Source data:
=== Begin Enclosure ===

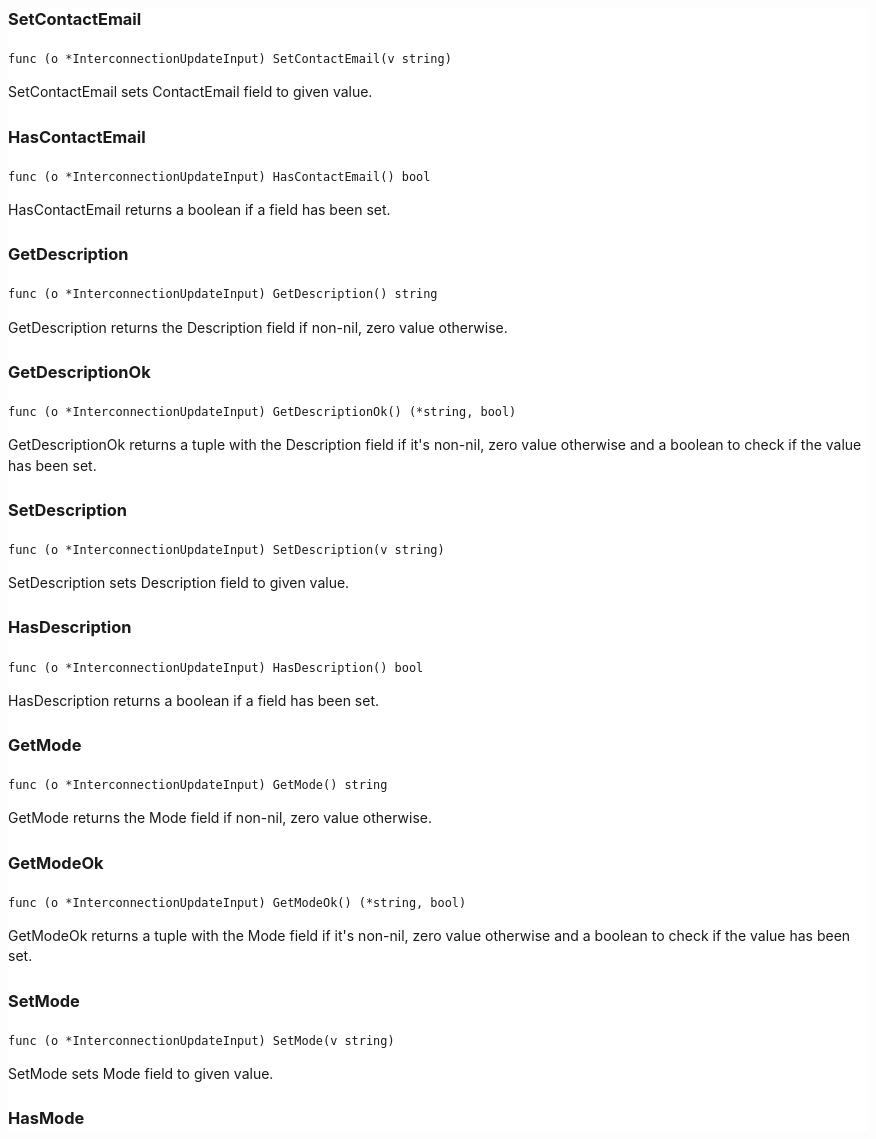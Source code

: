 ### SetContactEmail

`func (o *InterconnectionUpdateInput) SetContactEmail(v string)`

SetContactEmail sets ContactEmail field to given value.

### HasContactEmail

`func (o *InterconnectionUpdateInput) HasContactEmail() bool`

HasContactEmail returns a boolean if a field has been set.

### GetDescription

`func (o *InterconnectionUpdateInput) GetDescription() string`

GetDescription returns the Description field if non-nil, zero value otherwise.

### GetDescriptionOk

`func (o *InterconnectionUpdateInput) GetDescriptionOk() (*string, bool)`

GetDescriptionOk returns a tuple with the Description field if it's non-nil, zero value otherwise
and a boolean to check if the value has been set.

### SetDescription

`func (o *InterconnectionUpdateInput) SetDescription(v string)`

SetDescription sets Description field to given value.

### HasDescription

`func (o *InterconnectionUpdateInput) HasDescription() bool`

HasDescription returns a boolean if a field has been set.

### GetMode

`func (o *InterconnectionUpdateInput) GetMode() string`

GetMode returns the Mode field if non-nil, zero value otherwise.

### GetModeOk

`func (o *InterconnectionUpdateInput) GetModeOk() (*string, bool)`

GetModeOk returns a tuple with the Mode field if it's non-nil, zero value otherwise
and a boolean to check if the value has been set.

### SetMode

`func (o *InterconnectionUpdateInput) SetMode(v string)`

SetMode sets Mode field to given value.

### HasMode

=== End Enclosure ===
=== Begin Enclosure ===

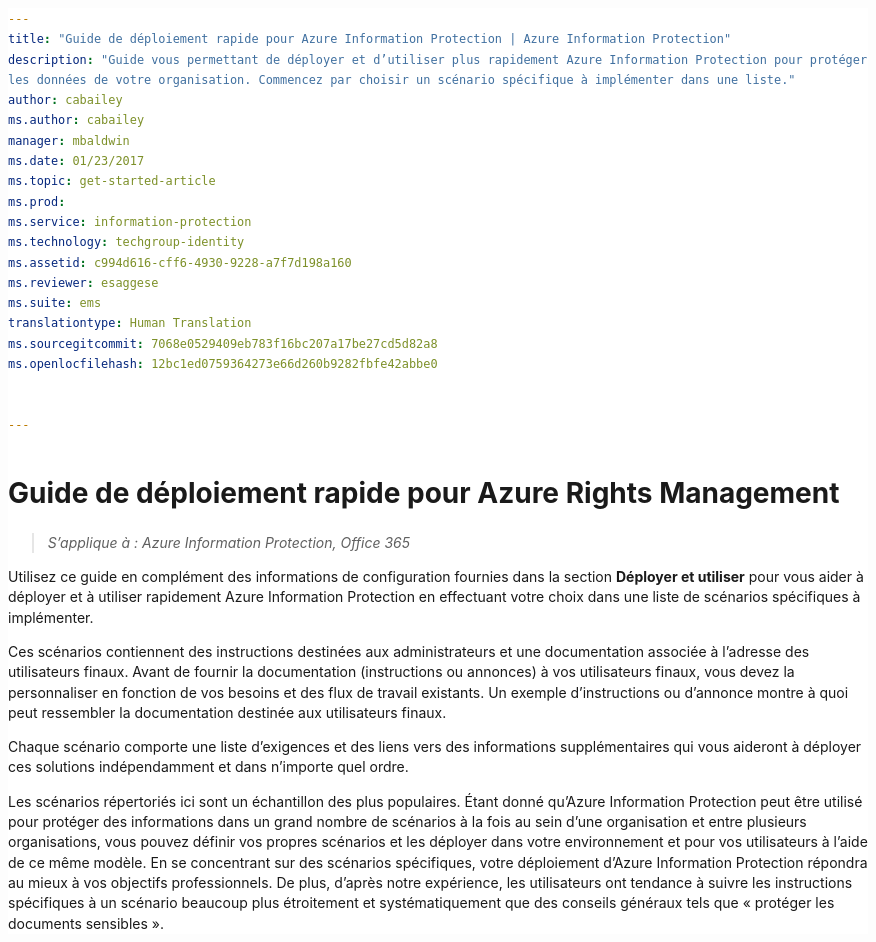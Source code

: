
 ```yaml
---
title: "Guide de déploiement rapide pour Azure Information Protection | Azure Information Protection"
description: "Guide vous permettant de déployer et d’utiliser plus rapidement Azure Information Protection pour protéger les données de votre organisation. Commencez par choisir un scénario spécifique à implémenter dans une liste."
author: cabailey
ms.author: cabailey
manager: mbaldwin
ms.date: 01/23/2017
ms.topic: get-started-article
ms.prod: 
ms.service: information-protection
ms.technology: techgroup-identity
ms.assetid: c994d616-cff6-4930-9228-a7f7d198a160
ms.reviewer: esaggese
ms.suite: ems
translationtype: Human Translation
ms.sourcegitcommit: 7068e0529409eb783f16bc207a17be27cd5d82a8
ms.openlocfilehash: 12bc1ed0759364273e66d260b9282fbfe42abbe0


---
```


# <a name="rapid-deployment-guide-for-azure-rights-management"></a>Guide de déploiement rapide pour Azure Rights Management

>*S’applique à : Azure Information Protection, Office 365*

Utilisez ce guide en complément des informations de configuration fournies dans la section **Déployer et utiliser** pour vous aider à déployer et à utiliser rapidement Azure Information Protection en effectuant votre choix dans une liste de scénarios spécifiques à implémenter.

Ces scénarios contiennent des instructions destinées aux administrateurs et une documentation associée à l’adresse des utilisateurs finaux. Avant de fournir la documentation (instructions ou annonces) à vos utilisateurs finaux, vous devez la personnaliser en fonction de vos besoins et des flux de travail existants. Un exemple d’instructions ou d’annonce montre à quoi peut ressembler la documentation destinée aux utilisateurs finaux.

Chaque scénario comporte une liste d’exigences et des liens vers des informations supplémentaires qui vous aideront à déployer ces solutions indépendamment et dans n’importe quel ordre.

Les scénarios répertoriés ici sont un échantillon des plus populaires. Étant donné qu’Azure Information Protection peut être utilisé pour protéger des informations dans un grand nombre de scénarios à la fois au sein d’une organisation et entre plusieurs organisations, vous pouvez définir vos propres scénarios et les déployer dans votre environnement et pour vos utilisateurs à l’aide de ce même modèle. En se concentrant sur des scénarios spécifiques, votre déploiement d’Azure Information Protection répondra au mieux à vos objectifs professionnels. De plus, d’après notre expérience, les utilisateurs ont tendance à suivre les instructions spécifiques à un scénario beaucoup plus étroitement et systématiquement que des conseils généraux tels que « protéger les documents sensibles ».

=== End Enclosure ===

_Exercise aim_
Copy each line above containing the string "SetContactEmail".

_Task output_
: ### SetContactEmail
`func (o *InterconnectionUpdateInput) SetContactEmail(v string)`
SetContactEmail sets ContactEmail field to given value.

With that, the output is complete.